> **What this task involves**: State the number of lines in the records beneath that hold the word "were", and add nothing.

>>>>

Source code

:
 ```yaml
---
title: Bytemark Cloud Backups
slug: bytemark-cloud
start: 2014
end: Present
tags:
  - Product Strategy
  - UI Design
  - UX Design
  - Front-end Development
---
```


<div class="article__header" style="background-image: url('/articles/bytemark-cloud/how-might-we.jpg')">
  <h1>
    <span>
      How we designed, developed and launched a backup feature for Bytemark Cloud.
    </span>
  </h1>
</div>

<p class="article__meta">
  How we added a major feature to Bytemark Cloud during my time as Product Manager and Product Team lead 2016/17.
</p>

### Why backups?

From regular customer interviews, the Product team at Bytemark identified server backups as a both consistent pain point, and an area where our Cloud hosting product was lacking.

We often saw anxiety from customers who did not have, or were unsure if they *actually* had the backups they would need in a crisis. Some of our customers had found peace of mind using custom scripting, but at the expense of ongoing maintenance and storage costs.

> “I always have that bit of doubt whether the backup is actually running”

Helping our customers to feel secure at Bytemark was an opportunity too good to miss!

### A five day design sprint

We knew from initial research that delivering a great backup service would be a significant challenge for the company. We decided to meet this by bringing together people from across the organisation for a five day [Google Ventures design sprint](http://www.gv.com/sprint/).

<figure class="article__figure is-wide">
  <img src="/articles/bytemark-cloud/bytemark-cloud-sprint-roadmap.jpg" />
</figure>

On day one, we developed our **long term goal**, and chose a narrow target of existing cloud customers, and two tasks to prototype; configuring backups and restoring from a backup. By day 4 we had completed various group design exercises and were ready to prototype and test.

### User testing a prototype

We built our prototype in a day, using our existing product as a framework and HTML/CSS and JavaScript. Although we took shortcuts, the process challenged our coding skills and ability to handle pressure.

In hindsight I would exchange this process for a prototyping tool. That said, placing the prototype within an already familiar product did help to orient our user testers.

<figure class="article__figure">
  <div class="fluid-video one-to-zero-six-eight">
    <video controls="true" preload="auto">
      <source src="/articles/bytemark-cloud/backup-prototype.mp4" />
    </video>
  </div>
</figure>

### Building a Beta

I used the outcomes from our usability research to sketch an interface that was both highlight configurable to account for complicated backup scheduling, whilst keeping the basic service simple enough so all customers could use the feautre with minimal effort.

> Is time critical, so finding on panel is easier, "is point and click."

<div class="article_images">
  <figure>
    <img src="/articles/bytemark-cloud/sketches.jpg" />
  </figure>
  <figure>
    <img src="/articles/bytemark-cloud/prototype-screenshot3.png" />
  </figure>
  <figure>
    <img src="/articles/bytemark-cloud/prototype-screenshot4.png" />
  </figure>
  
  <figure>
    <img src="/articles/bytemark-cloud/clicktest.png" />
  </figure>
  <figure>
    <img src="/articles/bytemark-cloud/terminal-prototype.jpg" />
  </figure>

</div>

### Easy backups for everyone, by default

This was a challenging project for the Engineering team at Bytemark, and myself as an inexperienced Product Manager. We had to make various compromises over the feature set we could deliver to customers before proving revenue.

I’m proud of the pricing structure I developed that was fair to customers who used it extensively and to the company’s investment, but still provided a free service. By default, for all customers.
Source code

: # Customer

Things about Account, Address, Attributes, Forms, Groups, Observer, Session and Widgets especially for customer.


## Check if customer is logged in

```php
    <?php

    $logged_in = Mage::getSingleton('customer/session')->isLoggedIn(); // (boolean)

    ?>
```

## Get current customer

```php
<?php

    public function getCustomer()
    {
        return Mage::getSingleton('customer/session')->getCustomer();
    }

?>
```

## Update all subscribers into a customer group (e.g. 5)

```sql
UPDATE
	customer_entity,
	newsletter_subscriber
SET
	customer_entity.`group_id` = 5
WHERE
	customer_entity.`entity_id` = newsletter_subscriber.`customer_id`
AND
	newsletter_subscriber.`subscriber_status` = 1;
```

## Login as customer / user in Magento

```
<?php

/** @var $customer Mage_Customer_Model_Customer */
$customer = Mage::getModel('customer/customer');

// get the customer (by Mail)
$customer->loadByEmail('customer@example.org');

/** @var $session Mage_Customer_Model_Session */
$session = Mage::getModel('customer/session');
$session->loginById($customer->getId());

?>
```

<<<<

> **Solution**: 2